- [WHAT IS EXPECTED]:
Search the listing for "Content" and copy every line where it appears.

- [RECORDS PROVIDED]:
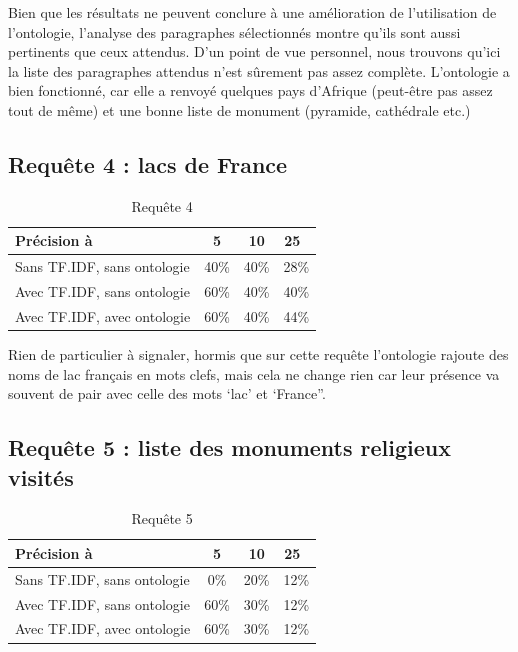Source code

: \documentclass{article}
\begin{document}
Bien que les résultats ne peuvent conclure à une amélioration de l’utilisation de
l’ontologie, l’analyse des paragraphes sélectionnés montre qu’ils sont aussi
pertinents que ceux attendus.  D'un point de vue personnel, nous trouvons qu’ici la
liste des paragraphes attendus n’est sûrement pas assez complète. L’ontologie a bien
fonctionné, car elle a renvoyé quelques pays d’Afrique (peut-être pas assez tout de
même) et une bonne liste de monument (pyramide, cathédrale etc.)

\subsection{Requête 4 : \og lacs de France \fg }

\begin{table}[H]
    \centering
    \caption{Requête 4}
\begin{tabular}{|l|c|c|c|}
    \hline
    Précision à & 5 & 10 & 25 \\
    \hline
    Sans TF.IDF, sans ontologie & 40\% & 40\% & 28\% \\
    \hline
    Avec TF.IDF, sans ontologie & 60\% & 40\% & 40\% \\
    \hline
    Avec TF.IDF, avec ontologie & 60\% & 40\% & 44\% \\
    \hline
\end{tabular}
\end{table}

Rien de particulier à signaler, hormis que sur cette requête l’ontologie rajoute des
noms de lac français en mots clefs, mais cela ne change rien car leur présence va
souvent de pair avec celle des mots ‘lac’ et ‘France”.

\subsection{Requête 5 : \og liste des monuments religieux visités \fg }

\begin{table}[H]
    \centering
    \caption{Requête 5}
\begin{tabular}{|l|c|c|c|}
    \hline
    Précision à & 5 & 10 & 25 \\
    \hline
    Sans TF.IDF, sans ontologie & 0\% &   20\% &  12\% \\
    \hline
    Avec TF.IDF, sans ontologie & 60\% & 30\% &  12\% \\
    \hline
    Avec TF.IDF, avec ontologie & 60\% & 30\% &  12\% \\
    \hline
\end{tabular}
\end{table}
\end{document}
* * *
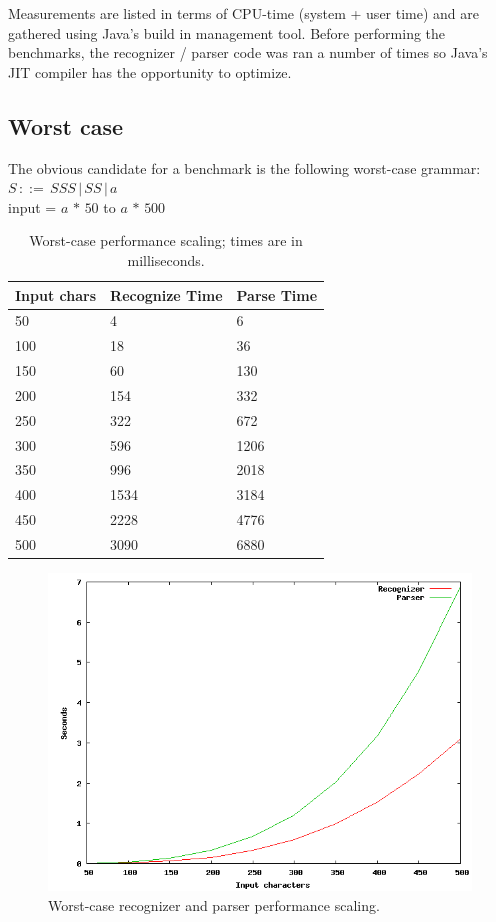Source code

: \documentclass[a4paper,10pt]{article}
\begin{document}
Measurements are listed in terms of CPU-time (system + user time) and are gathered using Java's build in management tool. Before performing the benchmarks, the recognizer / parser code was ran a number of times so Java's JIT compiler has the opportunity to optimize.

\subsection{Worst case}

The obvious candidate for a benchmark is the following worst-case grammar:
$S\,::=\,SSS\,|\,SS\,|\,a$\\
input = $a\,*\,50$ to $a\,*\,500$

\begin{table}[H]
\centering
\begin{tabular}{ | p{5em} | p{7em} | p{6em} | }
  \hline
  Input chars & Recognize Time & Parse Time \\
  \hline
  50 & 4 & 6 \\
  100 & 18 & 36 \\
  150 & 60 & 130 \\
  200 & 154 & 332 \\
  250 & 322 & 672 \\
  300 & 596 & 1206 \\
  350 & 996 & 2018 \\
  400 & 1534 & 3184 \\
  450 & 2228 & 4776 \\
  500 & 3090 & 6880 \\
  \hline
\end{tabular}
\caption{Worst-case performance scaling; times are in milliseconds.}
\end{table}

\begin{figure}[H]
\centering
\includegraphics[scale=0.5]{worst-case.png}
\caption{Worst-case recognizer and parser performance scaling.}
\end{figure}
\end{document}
* * *
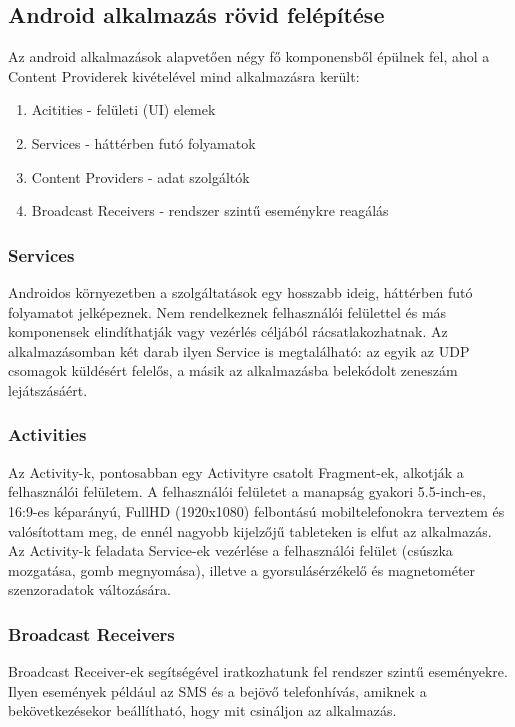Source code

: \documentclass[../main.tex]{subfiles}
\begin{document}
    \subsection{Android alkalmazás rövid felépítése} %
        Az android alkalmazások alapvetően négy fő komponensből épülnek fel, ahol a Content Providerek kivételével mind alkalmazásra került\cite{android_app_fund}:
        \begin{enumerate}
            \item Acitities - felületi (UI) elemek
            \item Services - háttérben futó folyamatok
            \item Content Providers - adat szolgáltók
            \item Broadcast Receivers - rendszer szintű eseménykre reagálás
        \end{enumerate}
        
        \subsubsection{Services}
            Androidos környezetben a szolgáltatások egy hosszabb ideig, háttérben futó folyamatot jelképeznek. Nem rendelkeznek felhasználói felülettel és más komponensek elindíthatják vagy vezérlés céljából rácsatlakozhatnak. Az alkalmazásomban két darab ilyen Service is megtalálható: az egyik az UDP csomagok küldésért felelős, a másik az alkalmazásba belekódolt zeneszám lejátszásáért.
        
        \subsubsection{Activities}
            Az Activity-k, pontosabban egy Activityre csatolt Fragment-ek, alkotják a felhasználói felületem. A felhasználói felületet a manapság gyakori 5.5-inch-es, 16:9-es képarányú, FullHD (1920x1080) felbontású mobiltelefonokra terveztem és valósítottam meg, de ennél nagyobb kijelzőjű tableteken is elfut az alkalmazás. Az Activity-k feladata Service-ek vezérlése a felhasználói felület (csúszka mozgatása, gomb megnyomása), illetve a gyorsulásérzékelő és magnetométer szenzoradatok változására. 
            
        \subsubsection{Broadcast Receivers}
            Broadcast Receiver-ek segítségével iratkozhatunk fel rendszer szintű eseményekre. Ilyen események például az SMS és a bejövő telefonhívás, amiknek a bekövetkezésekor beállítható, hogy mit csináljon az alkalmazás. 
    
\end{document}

- [SOLUTION FOR THIS PROBLEM]:
        Az android alkalmazások alapvetően négy fő komponensből épülnek fel, ahol a Content Providerek kivételével mind alkalmazásra került\cite{android_app_fund}:
            \item Content Providers - adat szolgáltók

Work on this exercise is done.